While this dish is fast and healthier, it’s certainly not lacking in flavor, which it gets from onion, garlic, ginger, chili powder, turmeric and cinnamon. The chopped onions and diced tomatoes are left whole which makes for a chunkier sauce than what I usually encounter in Indian food restaurants. I like chunky, but if you don’t, you could always puree the sauce before adding the chicken.
If you’re going to serve your butter chicken with rice or quinoa, make sure you get it cooking it before you start cooking the butter chicken, because the dish comes together so quickly, it might be done before the rice. Otherwise, it’s great with naan bread (you can buy it in most well-stocked stores) or even tortillas or pitas. Serve with salad or your favorite cooked veggies for a complete meal.

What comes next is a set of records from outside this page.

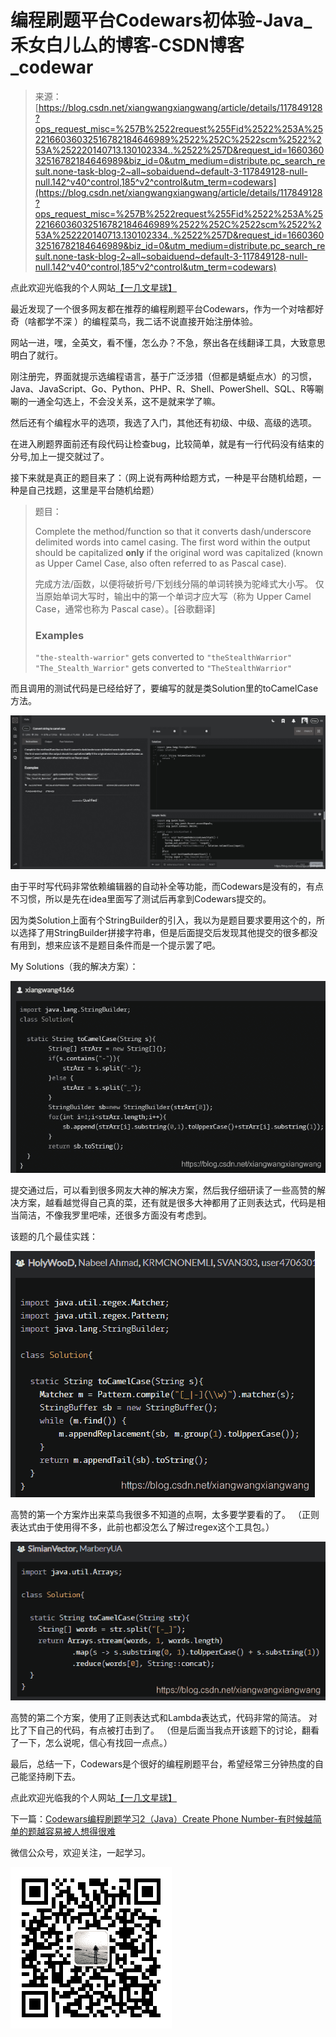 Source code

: <!--yml
category: codewars
date: 2022-08-13 11:25:57
-->

# 编程刷题平台Codewars初体验-Java_禾女白儿厶的博客-CSDN博客_codewar

> 来源：[https://blog.csdn.net/xiangwangxiangwang/article/details/117849128?ops_request_misc=%257B%2522request%255Fid%2522%253A%2522166036032516782184646989%2522%252C%2522scm%2522%253A%252220140713.130102334..%2522%257D&request_id=166036032516782184646989&biz_id=0&utm_medium=distribute.pc_search_result.none-task-blog-2~all~sobaiduend~default-3-117849128-null-null.142^v40^control,185^v2^control&utm_term=codewars](https://blog.csdn.net/xiangwangxiangwang/article/details/117849128?ops_request_misc=%257B%2522request%255Fid%2522%253A%2522166036032516782184646989%2522%252C%2522scm%2522%253A%252220140713.130102334..%2522%257D&request_id=166036032516782184646989&biz_id=0&utm_medium=distribute.pc_search_result.none-task-blog-2~all~sobaiduend~default-3-117849128-null-null.142^v40^control,185^v2^control&utm_term=codewars)

点此欢迎光临我的个人网站[【一几文星球】](https://yijiwen.cn/)

最近发现了一个很多网友都在推荐的编程刷题平台Codewars，作为一个对啥都好奇（啥都学不深 ）的编程菜鸟，我二话不说直接开始注册体验。

网站一进，嘿，全英文，看不懂，怎么办？不急，祭出各在线翻译工具，大致意思明白了就行。

刚注册完，界面就提示选编程语言，基于广泛涉猎（但都是蜻蜓点水）的习惯，Java、JavaScript、Go、Python、PHP、R、Shell、PowerShell、SQL、R等唰唰的一通全勾选上，不会没关系，这不是就来学了嘛。

然后还有个编程水平的选项，我选了入门，其他还有初级、中级、高级的选项。

在进入刷题界面前还有段代码让检查bug，比较简单，就是有一行代码没有结束的分号,加上一提交就过了。

接下来就是真正的题目来了：（网上说有两种给题方式，一种是平台随机给题，一种是自己找题，这里是平台随机给题）

> 题目：
> 
> Complete the method/function so that it converts dash/underscore delimited words into camel casing. The first word within the output should be capitalized **only** if the original word was capitalized (known as Upper Camel Case, also often referred to as Pascal case).
> 
> 完成方法/函数，以便将破折号/下划线分隔的单词转换为驼峰式大小写。 仅当原始单词大写时，输出中的第一个单词才应大写（称为 Upper Camel Case，通常也称为 Pascal case）。[谷歌翻译]
> 
> ### Examples
> 
> `"the-stealth-warrior"` gets converted to `"theStealthWarrior"`
> `"The_Stealth_Warrior"` gets converted to `"TheStealthWarrior"`

而且调用的测试代码是已经给好了，要编写的就是类Solution里的toCamelCase方法。

![](img/82c1def153712f9493ba6018c4f035f2.png)

由于平时写代码非常依赖编辑器的自动补全等功能，而Codewars是没有的，有点不习惯，所以是先在idea里面写了测试后再拿到Codewars提交的。

因为类Solution上面有个StringBuilder的引入，我以为是题目要求要用这个的，所以选择了用StringBuilder拼接字符串，但是后面提交后发现其他提交的很多都没有用到，想来应该不是题目条件而是一个提示罢了吧。

My Solutions（我的解决方案）：

![](img/d308ee1e3258b5dc14554fa0c5c9be6e.png)

提交通过后，可以看到很多网友大神的解决方案，然后我仔细研读了一些高赞的解决方案，越看越觉得自己真的菜，还有就是很多大神都用了正则表达式，代码是相当简洁，不像我罗里吧嗦，还很多方面没有考虑到。

该题的几个最佳实践：

![](img/c4286f41587dcdd356f172e909676234.png)

高赞的第一个方案炸出来菜鸟我很多不知道的点啊，太多要学要看的了。
（正则表达式由于使用得不多，此前也都没怎么了解过regex这个工具包。）

![](img/9d68798ed3e7598f31b59d5782c7cdef.png)

高赞的第二个方案，使用了正则表达式和Lambda表达式，代码非常的简洁。 对比了下自己的代码，有点被打击到了。
（但是后面当我点开该题下的讨论，翻看了一下，怎么说呢，信心有找回一点点。）

最后，总结一下，Codewars是个很好的编程刷题平台，希望经常三分钟热度的自己能坚持刷下去。

点此欢迎光临我的个人网站[【一几文星球】](https://yijiwen.cn/)

下一篇：[Codewars编程刷题学习2（Java）Create Phone Number-有时候越简单的题越容易被人想得很难](https://blog.csdn.net/xiangwangxiangwang/article/details/117854255)

微信公众号，欢迎关注，一起学习。

![](img/3ca9c470298986e5decb77be73c9c431.png)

- 1 pounds rotisserie chicken or 1 1/2 cooked chicken meat
- 2 Tablespoons butter
- 1 medium onion chopped
- 4 cloves garlic minced or pressed
- 1 Tablespoon grated fresh gingerroot
- 1 teaspoon chili powder
- 1 teaspoon ground turmeric
- 1/4 teaspoon ground cinnamon
- 2 Tablespoons tomato paste
- 1 can diced tomatoes undrained, 14.5oz
- 1 Tablespoon brown sugar
- 1/2 teaspoon salt see note
- 1/4 teaspoon fresh ground pepper
- 1/3 cup evaporated milk
- 1/4 cup plain Greek yogurt
- 1 Tablespoon minced fresh cilantro
Remove all the meat from the rotisserie chicken and shred it into bite sized pieces. Discard skin and bones. Set meat aside. If using cooked chicken, shred it into bite sized pieces and set aside.
Melt butter in a large skillet over medium heat. Add onion and cook until soft, about 8 minutes. Add garlic, ginger, chili powder, turmeric, cinnamon and tomato paste and cook until fragrant, about 30 seconds.
Stir in diced tomatoes with their juice, brown sugar and salt and pepper. Bring to a simmer, cover and continue to simmer for 8-10 minutes, until slightly thickened. Stir in evaporated milk, Greek yogurt and shredded chicken. Simmer for 5 more minutes until chicken is heated through.
Remove from heat and stir in cilantro. Serve with white or brown rice, quinoa or Naan bread.
If you are using cooked, shredded chicken instead of rotisserie chicken, you may need to add more salt.
Butter Chicken is often laden with saturated fat (and calories) from large amounts of ghee (clarified butter) and cream. Because this dish uses only a small amount of butter, and swaps cream for evaporated milk and Greek yogurt, it saves you a lot of saturated fat. The nutrition information is for the butter chicken only, and doesn’t account for rice or whatever you decide to serve with it.